I don't know why this is being downvoted. Agree or disagree, it's a reasonable contribution to the conversation. To me, downvotes are for bad-faith arguments, axe-grinding, comments that raise issues answered in TFA, and other things that worsen the quality of conversation.
People downvote things that make them angry. The closer one gets to an uncomfortable truth, the greater the anger.

I honestly think that the majority of downvotes on HN are from people silenced by the posting limit. Lacking the ability to respond in text, their only agency is to downvote. The calm and considerate people who read more and speak less don't hit that limit.

I don't know why you're being downvoted. I used to work in an oil and gas firm earlier. And I agree with everything that you have just said.
You're speaking of ideal scenarios. Explain all the past accidents that have led to massive raping of the wildlife and environment, then subsequent "cleanups" which add additional issues.
It really feels that with proper governance it should be possible to both extract the oil and benefit the environment overall. Reinvesting the profits in environmental improvement projects (both locally, but particularly in other places where small investments can go a long ways) seems like it should be possible to outweigh the damage.

That said, probably infeasible to achieve that type of governance in the US these days, so this Audobon approach of putting its foot down is possibly the most viable.

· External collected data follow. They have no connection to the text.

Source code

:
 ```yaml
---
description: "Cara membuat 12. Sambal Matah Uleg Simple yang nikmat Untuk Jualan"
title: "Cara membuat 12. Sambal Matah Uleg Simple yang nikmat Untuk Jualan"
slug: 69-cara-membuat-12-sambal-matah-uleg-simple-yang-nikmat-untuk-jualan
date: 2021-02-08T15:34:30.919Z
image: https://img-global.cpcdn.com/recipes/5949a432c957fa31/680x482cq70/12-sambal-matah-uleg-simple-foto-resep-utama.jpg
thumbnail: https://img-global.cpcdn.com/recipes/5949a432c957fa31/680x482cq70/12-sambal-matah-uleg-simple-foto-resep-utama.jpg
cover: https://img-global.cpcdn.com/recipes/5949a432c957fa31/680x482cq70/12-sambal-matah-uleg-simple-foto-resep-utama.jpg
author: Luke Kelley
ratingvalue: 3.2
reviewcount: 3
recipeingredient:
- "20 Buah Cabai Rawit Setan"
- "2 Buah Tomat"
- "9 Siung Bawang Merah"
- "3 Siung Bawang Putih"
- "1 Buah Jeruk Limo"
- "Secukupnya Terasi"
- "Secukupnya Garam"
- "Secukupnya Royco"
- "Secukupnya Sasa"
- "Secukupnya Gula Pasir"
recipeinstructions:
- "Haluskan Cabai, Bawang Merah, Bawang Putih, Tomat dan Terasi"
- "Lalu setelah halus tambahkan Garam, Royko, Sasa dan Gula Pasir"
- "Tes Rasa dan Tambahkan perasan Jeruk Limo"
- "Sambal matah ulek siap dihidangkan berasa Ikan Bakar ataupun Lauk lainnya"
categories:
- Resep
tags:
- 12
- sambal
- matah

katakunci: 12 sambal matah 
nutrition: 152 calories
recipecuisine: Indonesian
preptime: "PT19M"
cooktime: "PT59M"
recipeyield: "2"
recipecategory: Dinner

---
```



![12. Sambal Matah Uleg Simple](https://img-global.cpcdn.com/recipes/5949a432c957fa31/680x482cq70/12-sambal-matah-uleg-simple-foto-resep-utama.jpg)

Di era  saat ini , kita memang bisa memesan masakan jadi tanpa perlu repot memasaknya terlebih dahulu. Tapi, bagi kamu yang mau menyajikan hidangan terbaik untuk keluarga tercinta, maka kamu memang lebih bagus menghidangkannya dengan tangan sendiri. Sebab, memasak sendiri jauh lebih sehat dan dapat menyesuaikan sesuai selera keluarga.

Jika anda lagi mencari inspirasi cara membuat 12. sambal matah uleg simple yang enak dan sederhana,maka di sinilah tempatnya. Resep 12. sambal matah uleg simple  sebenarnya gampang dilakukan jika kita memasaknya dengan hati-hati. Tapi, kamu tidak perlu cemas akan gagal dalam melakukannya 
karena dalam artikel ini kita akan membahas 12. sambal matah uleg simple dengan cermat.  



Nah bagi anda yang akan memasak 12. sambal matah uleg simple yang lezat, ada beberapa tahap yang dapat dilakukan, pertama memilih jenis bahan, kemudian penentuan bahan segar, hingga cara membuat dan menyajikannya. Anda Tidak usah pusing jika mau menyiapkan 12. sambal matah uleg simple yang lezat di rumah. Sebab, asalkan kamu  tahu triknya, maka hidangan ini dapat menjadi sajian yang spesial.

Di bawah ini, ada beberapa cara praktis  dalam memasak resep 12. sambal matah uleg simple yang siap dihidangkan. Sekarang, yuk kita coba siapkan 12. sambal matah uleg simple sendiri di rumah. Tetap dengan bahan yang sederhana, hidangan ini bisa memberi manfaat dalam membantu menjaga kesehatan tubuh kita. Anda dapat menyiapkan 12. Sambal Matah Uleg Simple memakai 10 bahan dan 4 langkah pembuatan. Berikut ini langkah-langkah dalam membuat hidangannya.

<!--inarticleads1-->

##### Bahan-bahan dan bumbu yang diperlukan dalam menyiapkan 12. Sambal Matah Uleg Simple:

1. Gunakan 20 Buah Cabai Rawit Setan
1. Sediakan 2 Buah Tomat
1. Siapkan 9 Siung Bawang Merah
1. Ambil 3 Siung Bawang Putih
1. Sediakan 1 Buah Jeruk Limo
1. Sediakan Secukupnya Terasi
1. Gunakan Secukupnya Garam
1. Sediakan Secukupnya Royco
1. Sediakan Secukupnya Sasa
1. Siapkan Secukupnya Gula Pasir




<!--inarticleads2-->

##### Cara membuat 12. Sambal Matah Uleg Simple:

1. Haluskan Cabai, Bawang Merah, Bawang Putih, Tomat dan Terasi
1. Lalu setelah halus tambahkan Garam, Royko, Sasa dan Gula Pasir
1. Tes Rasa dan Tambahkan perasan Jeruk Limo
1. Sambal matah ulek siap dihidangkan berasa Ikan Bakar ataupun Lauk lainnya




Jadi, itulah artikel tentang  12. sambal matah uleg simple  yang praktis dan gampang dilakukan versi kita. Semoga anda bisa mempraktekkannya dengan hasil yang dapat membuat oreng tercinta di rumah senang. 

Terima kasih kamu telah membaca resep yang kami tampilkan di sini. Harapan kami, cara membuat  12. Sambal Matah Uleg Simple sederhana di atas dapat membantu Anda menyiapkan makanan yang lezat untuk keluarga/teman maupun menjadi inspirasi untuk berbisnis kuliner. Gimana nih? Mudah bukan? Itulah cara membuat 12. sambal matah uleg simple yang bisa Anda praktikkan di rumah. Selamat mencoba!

It is possible, but not when money is on the line. We see this issue everywhere. Nuclear power plants can be made safe, but then checks aren't done when they should, maintenance is allowed, they're kept running being the design life, etc.
Prudhoe Bay oil spill was in 2006. Also exploratory drilling has a huge footprint; they do 4D seismic which means a big grid of tracks. This leaves long lasting scars on sensitive landscapes.
the oil needs to be left in the ground. the fact that we can save some nice animals by doing so is a bonus.

the reality of climate change means that by proxy, greed is an existential threat that we need to be taking an aggressive disposition against.